> Problem description
Find the string "local" in the records. Copy every line it appears in.

(Beginning of Exercise data)

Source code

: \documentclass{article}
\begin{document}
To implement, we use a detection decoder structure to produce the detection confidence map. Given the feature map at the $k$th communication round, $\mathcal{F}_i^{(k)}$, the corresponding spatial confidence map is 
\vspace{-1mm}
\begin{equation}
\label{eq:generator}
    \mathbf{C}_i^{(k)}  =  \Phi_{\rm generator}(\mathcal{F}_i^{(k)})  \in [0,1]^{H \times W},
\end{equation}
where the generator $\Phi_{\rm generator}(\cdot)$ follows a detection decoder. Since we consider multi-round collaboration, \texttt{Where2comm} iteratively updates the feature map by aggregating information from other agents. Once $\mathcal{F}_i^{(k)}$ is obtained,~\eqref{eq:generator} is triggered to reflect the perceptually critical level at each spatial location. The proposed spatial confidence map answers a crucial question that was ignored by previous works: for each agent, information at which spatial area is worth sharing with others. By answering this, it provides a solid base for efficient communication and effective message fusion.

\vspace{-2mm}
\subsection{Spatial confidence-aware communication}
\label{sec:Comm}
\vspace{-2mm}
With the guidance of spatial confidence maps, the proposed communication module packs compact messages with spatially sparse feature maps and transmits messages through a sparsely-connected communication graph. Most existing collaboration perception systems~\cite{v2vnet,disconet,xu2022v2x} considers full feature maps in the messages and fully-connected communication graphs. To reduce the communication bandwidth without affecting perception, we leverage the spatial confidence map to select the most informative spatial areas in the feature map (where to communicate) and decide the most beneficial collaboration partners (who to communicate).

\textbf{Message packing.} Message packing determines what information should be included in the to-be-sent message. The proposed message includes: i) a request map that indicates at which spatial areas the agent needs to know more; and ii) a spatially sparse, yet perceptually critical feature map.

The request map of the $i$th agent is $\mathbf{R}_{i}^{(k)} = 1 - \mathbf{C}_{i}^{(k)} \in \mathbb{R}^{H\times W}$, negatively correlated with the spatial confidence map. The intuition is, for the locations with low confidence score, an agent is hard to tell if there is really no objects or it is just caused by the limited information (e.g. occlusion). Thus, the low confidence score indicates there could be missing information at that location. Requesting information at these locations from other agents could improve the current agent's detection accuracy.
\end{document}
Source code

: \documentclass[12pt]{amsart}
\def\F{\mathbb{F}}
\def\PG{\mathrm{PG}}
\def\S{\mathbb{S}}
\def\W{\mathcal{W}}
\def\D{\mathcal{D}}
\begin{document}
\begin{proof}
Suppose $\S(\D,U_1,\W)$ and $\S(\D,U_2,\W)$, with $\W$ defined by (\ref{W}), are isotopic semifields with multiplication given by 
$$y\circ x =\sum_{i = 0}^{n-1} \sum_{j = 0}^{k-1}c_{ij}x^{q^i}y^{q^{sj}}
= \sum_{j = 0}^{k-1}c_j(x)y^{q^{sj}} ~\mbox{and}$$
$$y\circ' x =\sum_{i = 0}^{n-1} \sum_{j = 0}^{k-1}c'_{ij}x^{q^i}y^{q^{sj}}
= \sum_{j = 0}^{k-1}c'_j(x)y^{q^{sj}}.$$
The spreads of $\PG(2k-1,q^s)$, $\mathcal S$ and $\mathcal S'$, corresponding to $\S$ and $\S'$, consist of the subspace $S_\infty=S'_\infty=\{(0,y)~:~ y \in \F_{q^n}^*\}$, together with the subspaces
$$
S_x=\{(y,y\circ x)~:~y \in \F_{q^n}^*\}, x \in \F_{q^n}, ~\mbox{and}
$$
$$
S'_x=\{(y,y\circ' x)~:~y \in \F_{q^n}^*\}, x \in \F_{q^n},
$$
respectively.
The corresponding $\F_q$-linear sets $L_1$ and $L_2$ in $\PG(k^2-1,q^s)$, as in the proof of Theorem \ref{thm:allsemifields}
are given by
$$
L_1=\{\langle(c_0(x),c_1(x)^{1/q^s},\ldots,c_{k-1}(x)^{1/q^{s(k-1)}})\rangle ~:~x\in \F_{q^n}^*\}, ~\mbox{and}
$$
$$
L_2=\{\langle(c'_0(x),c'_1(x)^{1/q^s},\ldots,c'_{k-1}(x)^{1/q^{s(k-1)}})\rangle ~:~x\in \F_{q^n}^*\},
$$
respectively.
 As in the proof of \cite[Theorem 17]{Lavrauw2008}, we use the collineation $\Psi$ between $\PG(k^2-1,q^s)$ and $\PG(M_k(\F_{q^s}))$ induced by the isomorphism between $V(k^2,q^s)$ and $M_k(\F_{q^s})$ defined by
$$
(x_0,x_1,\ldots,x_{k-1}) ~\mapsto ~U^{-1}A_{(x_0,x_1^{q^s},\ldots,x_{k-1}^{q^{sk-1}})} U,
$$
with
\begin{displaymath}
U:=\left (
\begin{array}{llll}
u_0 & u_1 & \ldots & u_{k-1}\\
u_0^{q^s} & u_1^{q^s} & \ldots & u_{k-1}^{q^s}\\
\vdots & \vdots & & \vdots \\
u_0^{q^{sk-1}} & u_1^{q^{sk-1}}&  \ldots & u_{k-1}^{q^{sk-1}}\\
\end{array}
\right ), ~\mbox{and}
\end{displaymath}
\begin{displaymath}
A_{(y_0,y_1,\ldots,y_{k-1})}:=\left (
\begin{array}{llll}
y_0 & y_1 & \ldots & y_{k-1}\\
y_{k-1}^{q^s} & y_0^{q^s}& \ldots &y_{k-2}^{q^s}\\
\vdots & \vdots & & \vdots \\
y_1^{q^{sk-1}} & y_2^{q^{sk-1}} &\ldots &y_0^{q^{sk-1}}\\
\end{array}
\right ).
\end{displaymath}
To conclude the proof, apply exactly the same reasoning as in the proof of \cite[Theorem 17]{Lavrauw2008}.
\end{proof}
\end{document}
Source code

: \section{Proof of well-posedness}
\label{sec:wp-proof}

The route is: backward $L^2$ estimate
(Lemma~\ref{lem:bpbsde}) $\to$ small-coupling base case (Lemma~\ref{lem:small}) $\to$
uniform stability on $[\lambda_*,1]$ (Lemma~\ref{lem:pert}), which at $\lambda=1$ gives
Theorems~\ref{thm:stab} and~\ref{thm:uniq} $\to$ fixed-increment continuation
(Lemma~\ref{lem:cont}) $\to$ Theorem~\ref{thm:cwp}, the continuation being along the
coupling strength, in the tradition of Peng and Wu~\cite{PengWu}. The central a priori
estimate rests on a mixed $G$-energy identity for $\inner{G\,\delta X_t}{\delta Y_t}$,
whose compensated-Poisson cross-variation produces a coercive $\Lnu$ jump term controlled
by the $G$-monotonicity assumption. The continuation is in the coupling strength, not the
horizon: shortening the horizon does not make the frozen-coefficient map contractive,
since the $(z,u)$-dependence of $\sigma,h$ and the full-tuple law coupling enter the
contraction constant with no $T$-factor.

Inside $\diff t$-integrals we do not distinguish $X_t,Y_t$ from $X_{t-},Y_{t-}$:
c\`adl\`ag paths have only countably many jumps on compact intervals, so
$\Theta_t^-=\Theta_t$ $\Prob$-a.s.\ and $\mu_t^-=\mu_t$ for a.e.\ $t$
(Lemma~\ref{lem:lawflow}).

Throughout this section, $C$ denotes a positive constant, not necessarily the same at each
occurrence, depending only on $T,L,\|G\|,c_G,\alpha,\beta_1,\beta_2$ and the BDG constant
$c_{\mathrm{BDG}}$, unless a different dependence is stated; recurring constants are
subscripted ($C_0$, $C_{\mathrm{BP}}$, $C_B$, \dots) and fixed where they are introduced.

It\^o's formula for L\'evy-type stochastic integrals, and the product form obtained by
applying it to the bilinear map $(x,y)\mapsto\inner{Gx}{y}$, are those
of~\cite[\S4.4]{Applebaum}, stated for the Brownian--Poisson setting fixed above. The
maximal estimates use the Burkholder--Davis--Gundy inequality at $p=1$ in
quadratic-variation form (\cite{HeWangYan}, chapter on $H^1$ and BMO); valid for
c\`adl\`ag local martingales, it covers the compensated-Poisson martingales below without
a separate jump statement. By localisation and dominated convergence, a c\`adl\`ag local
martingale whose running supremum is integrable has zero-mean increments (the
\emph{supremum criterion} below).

(End of Exercise data)

> Task output
c\`adl\`ag local martingales, it covers the compensated-Poisson martingales below without
a separate jump statement. By localisation and dominated convergence, a c\`adl\`ag local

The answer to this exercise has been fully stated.